화학공학소재연구정보센터
Biotechnology and Bioengineering, Vol.43, No.8, 757-763, 1994
Whole Skeletal-Muscle Transplantation - Mechanisms Responsible for Functional Deficits - Review
One aspect of tissue engineering of skeletal muscle involves the transposition and transplantation of whole muscles to treat muscles damaged by injury or disease. The transposition of whole muscles has been used for many decades, but since 1970, the development of techniques for microneurovascular repair has allowed the transplantation of large muscles. Transposition and transplantation of muscles invariably result in structural and functional deficits. The deficits are of the greatest magnitude during the first month, and then a gradual recovery results in the stabilization of structural and functional variables between 90 and 120 days. In stabilized vascularized grafts ranging from 1 to 3 g in rats to 90 g in dogs, the major deficits are similar to 25% decrease in muscle mass and in most grafts similar to 40% decrease in maximum force. The decrease in power is more complex because it depends on both the average shortening force and the velocity of shortening.
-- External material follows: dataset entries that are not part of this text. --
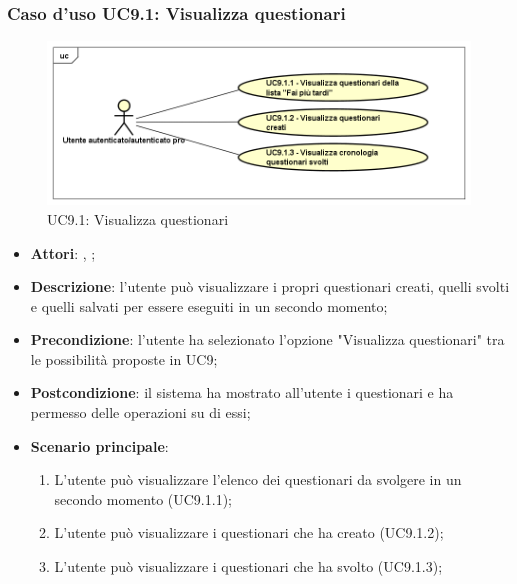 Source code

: 	\subsubsection{Caso d'uso UC9.1: Visualizza questionari}
	\label{UC9.1}
	\begin{figure}[h]
		\centering
	\includegraphics[scale=0.5,keepaspectratio]{UML/UC9_1.png}
		\caption{UC9.1: Visualizza questionari}
	\end{figure}
	\FloatBarrier
	\begin{itemize}
		\item \textbf{Attori}: \uau, \uaupro;
		\item \textbf{Descrizione}: l'utente può visualizzare i propri questionari creati, quelli svolti e quelli salvati per essere eseguiti in un secondo momento; 
		\item \textbf{Precondizione}: l'utente ha selezionato l'opzione "Visualizza questionari" tra le possibilità proposte in UC9;
		\item \textbf{Postcondizione}: il sistema ha mostrato all'utente i questionari e ha permesso delle operazioni su di essi; 
		\item \textbf{Scenario principale}: 
			\begin{enumerate}
				\item L'utente può visualizzare l'elenco dei questionari da svolgere in un secondo momento (UC9.1.1);
				\item L'utente può visualizzare i questionari che ha creato (UC9.1.2); 
				\item L'utente può visualizzare i questionari che ha svolto (UC9.1.3); 
			\end{enumerate}
	\end{itemize}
As a consequence, the deficit in maximum power may be either greater or less than the deficit in maximum force. Tenotomy and repair are the major factors responsible for the deficits. Although the data are limited, skeletal muscle grafts appear to respond to training stimuli in a manner no different from that of control muscles. The training stimuli include traditional methods of endurance and strength training, as well as chronic electrical stimulation. Transposed and transplanted muscles develop sufficient force and power to function effectively to : maintain posture; move limbs; sustain the patency of sphincters; partially restore symmetry in the face; or serve as, or drive, assist devices in parallel or in series with the heart.